━━━━━ Source material

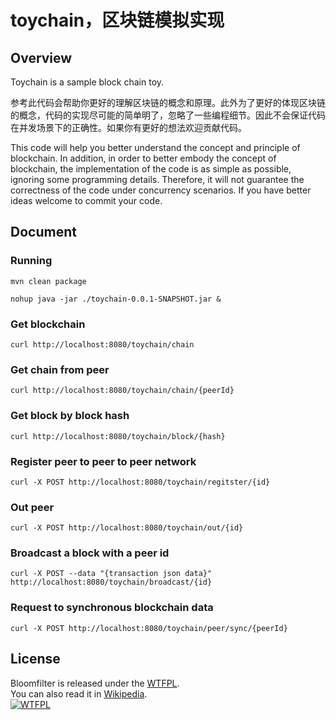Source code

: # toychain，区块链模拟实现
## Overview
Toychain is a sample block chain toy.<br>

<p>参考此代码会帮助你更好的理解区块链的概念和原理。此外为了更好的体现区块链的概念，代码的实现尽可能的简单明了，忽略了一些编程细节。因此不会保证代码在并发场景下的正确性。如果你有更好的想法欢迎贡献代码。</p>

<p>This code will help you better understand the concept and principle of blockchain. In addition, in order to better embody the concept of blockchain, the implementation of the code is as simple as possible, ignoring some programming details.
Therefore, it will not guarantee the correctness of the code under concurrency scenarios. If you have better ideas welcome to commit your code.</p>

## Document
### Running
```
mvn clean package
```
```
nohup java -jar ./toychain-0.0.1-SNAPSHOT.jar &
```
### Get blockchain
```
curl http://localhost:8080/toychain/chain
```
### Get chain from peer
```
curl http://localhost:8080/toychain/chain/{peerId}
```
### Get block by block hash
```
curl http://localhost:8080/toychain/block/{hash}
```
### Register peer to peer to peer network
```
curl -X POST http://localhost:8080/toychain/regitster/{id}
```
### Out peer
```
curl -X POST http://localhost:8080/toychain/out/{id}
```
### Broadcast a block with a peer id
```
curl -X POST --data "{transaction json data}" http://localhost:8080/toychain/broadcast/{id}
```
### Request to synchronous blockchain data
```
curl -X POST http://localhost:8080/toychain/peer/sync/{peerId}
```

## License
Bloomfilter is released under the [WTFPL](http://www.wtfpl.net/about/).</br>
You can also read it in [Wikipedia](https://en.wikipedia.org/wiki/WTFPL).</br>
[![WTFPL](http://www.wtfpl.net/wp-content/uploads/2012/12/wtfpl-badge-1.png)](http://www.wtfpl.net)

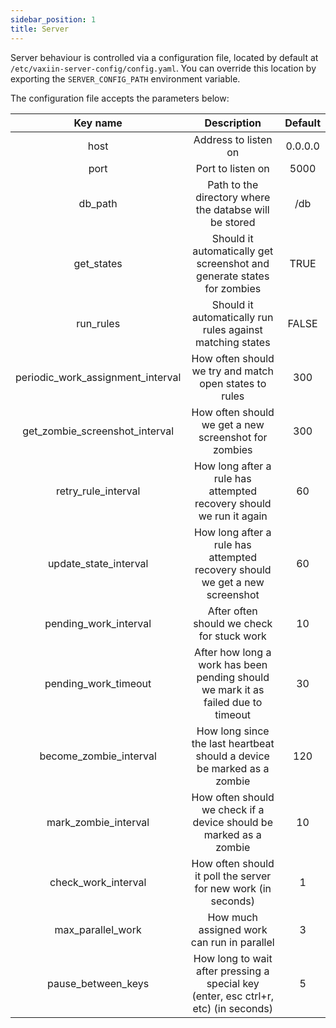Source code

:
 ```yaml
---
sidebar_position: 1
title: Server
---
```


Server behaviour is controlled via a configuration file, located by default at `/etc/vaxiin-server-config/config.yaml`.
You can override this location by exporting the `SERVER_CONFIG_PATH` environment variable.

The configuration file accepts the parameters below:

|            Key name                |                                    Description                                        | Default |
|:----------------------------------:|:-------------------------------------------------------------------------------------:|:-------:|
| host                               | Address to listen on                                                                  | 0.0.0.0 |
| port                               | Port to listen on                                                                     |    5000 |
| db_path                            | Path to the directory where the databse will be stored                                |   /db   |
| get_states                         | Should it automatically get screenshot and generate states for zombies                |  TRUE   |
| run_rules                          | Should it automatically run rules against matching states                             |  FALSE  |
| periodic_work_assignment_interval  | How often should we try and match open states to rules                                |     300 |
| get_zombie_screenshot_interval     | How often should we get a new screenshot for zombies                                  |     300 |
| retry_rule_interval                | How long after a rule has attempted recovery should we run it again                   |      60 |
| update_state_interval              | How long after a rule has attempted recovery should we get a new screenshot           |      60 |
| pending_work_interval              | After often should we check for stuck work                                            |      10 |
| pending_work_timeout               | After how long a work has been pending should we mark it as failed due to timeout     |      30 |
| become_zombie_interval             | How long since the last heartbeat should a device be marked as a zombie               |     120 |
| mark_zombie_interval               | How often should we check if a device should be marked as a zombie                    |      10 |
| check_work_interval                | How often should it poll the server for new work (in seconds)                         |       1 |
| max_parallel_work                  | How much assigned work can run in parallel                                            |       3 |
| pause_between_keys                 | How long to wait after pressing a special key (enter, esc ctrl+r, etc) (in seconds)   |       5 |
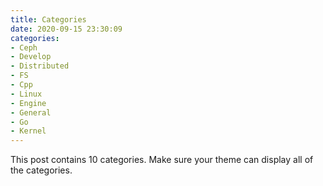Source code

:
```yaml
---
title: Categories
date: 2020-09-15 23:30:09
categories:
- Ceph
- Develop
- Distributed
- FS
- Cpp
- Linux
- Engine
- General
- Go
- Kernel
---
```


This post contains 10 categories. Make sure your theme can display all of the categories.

━━━━━━━━━━

◆ **Assignment**: Could you copy every line in the records that holds "marked"?

◆ **Response area**:
| become_zombie_interval             | How long since the last heartbeat should a device be marked as a zombie               |     120 |
| mark_zombie_interval               | How often should we check if a device should be marked as a zombie                    |      10 |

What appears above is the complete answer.